Along with conducting the Cloud Barometer survey, CRN spoke with a number of Microsoft Gold partners who have predominantly chosen to focus on Azure over the AWS cloud service. These Microsoft partners cited advantages ranging from Microsoft’s “more mature” partner programs, to the Azure Active Directory authentication service, to Azure’s hybrid cloud capabilities. What follows are their comments from recent interviews comparing Microsoft Azure vs. AWS.

Azure: ‘Superior’ To AWS And Google Cloud?

AWS remains by far the largest provider of cloud infrastructure services with market share of 32 percent, followed by Azure at 20 percent and Google Cloud at 9 percent, according to data from Synergy Research Group for the first quarter of 2021. But there’s a good reason that Azure edged out its rivals in the Cloud Barometer survey results, said Reed Wiedower, global alliances leader and CTO for the Cognizant Microsoft Business Group, an Azure Expert Managed Services Provider. “From the partner ecosystem perspective, Microsoft has just been in the business of partners for much longer than Amazon or Google,” Wiedower said. “Their partner programs are much more mature.”

And crucially, Microsoft doesn’t have a business model built on selling ads or on selling products that compete with customers, as do the parent companies of Google Cloud and AWS, he said.
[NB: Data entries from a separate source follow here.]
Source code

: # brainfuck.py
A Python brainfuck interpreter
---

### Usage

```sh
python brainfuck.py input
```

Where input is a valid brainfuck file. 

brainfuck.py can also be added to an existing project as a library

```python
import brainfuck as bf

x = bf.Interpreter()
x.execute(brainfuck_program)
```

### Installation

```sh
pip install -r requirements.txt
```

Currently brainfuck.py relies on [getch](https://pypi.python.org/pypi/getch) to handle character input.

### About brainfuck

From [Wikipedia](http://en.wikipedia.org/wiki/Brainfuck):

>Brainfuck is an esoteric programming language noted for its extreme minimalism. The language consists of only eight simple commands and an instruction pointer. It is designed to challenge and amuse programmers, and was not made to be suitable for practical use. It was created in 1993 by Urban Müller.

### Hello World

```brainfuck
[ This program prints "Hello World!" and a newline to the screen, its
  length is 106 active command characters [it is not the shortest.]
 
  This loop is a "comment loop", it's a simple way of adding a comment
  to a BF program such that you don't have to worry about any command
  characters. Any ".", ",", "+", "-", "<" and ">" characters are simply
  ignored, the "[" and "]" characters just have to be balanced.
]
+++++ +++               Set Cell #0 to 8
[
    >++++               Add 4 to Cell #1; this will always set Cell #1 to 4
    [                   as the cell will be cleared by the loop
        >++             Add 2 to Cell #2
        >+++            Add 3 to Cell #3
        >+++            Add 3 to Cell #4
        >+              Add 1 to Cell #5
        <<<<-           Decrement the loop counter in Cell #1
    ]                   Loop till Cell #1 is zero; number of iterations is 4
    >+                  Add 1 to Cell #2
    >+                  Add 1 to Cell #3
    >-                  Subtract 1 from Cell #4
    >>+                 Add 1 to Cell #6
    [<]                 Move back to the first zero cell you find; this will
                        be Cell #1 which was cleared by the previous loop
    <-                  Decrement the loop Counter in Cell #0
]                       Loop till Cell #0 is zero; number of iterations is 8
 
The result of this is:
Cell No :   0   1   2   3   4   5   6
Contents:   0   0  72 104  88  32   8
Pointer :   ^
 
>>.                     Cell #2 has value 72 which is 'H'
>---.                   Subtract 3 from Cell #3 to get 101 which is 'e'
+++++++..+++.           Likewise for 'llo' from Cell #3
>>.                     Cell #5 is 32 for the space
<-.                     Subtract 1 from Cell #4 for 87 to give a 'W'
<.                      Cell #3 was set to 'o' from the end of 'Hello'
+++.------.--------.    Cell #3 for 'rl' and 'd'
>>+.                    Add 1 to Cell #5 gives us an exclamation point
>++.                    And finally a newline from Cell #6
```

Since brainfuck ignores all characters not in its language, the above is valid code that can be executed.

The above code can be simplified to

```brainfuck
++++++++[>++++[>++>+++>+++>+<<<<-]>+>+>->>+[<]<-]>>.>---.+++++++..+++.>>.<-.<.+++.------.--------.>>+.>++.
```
Ultimately, with Microsoft’s partner-friendly programs and business model, “Azure is superior to AWS and Google,” Wiedower said.

At Logicalis Group, CEO Bob Bailkoski said that the global solution provider has chosen to invest around Azure to a far greater degree than on AWS, including through achieving Microsoft’s prestigious Azure Expert MSP certification. Logicalis has only a “small capability” around AWS in the U.S., while Azure has become one of the biggest focus areas at the solution provider in recent years, he said. That’s due in part to the “natural affinity” that many Logicalis customers have with Microsoft, as well as the complexity of understanding and working with AWS when compared to Azure, Bailkoski said. “Microsoft’s articulation of the opportunity that’s available with Azure is much easier for our customers to understand—especially in the C suite—than it is perhaps with AWS, which is a slightly more technical, developer-style solution,” he said.

In the following slides, we’ve included comments from five additional Microsoft Gold partners that focus mainly on Azure over AWS.

*CRN’s Cloud Barometer survey took place from November to December 2020 and received responses from 211 Infrastructure-as-a-Service solution providers, who were invited to rate the cloud platforms that they currently partner with. For more details on the survey results—and partner insights on all three of the top cloud platforms—please see our CRN Magazine cover story for June.

Microsoft’s ‘Cloud Mesh’

Azure benefits hugely from the fact that Microsoft 365 users already have identities in the cloud platform via the Azure Active Directory authentication service, said Zach Saltzman, senior director for the Microsoft platform at Carlsbad, Calif.-based FMT Consultants.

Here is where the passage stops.